▶ **Records for processing**
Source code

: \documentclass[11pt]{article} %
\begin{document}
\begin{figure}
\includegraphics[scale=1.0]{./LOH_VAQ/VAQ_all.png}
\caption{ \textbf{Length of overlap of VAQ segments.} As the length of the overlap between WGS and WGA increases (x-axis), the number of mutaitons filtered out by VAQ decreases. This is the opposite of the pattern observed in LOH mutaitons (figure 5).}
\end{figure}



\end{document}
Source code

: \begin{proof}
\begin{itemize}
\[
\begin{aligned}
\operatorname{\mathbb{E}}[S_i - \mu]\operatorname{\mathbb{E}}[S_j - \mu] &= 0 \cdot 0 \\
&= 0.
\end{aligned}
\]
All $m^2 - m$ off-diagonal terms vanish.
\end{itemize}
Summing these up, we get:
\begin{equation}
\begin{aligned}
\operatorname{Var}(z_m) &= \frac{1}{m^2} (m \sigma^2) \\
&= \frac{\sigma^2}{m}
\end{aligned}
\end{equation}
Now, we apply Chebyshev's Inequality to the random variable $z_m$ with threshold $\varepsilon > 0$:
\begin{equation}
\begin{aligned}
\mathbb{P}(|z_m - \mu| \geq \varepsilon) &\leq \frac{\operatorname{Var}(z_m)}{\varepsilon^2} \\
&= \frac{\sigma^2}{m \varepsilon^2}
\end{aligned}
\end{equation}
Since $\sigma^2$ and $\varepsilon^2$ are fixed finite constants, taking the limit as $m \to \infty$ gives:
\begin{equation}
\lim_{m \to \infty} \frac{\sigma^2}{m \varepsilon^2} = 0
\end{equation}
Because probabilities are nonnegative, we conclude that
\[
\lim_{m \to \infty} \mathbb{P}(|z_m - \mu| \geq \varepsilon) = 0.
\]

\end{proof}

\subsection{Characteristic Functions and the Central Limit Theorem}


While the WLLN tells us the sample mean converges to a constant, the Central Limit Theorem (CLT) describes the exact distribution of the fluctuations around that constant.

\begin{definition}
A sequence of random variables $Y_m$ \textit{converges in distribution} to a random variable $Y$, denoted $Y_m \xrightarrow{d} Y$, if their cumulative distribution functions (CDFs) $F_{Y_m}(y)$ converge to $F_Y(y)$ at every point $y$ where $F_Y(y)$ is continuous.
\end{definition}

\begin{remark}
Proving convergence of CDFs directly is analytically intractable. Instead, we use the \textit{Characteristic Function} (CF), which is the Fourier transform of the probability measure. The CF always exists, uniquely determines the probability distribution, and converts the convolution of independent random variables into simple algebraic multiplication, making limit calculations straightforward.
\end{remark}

▶ **Directions**
Whatever appears in the material must be set down again, word for word.

▶ **Result**
Source code

: \documentclass[11pt]{article} %
\begin{document}
\begin{figure}
\includegraphics[scale=1.0]{./LOH_VAQ/VAQ_all.png}
\caption{ \textbf{Length of overlap of VAQ segments.} As the length of the overlap between WGS and WGA increases (x-axis), the number of mutaitons filtered out by VAQ decreases. This is the opposite of the pattern observed in LOH mutaitons (figure 5).}
\end{figure}



\end{document}
Source code

: \begin{proof}
\begin{itemize}
\[
\begin{aligned}
\operatorname{\mathbb{E}}[S_i - \mu]\operatorname{\mathbb{E}}[S_j - \mu] &= 0 \cdot 0 \\
&= 0.
\end{aligned}
\]
All $m^2 - m$ off-diagonal terms vanish.
\end{itemize}
Summing these up, we get:
\begin{equation}
\begin{aligned}
\operatorname{Var}(z_m) &= \frac{1}{m^2} (m \sigma^2) \\
&= \frac{\sigma^2}{m}
\end{aligned}
\end{equation}
Now, we apply Chebyshev's Inequality to the random variable $z_m$ with threshold $\varepsilon > 0$:
\begin{equation}
\begin{aligned}
\mathbb{P}(|z_m - \mu| \geq \varepsilon) &\leq \frac{\operatorname{Var}(z_m)}{\varepsilon^2} \\
&= \frac{\sigma^2}{m \varepsilon^2}
\end{aligned}
\end{equation}
Since $\sigma^2$ and $\varepsilon^2$ are fixed finite constants, taking the limit as $m \to \infty$ gives:
\begin{equation}
\lim_{m \to \infty} \frac{\sigma^2}{m \varepsilon^2} = 0
\end{equation}
Because probabilities are nonnegative, we conclude that
\[
\lim_{m \to \infty} \mathbb{P}(|z_m - \mu| \geq \varepsilon) = 0.
\]

\end{proof}

\subsection{Characteristic Functions and the Central Limit Theorem}


While the WLLN tells us the sample mean converges to a constant, the Central Limit Theorem (CLT) describes the exact distribution of the fluctuations around that constant.

\begin{definition}
A sequence of random variables $Y_m$ \textit{converges in distribution} to a random variable $Y$, denoted $Y_m \xrightarrow{d} Y$, if their cumulative distribution functions (CDFs) $F_{Y_m}(y)$ converge to $F_Y(y)$ at every point $y$ where $F_Y(y)$ is continuous.
\end{definition}

\begin{remark}
Proving convergence of CDFs directly is analytically intractable. Instead, we use the \textit{Characteristic Function} (CF), which is the Fourier transform of the probability measure. The CF always exists, uniquely determines the probability distribution, and converts the convolution of independent random variables into simple algebraic multiplication, making limit calculations straightforward.
\end{remark}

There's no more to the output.